---------- Supplied material

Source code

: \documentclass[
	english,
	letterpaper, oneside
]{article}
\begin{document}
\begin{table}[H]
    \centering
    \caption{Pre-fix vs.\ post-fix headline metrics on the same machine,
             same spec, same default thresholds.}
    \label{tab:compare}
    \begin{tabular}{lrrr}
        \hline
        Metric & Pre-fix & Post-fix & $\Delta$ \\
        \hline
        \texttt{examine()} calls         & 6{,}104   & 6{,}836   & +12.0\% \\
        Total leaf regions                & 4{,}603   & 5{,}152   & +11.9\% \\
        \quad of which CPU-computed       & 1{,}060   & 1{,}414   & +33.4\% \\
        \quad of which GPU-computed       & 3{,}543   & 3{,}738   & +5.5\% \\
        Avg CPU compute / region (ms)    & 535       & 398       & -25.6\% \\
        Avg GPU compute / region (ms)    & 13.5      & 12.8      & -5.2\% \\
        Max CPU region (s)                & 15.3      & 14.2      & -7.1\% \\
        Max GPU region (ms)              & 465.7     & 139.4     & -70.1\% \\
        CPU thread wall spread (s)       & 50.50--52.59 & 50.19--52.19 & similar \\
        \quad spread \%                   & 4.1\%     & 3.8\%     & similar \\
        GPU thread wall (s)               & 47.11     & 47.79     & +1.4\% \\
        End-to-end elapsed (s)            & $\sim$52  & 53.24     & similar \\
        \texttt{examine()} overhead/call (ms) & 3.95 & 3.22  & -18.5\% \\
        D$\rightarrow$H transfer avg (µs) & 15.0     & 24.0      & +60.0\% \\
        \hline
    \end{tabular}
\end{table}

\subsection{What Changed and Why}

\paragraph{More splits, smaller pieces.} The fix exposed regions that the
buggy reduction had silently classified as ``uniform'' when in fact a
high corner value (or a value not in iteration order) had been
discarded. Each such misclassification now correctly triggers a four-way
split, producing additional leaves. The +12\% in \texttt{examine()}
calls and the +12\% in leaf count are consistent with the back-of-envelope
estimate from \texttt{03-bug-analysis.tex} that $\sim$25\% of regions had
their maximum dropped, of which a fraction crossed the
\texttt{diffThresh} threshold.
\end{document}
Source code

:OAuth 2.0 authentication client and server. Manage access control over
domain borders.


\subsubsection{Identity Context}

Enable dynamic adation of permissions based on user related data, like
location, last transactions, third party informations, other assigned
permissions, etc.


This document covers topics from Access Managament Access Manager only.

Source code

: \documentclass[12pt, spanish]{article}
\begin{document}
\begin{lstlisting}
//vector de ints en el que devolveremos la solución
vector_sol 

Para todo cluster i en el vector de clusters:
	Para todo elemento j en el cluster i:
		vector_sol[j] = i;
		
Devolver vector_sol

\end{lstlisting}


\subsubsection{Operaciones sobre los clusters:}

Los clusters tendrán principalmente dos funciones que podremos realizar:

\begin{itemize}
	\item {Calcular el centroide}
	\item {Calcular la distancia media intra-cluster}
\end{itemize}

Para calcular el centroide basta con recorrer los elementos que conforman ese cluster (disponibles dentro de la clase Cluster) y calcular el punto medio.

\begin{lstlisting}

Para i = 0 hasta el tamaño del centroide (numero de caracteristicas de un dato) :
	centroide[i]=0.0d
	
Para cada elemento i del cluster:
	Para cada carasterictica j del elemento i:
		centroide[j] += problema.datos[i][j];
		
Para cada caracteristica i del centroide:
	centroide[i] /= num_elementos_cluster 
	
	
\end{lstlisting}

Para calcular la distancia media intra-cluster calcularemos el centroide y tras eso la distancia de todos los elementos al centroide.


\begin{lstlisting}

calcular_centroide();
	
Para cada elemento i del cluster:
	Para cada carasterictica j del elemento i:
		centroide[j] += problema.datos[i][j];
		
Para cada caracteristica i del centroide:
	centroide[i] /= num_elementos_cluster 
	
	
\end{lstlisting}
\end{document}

--------------------

**Activity:** Pull every line containing "thread" out of the records.

**Exercise output:**
        CPU thread wall spread (s)       & 50.50--52.59 & 50.19--52.19 & similar \\
        GPU thread wall (s)               & 47.11     & 47.79     & +1.4\% \\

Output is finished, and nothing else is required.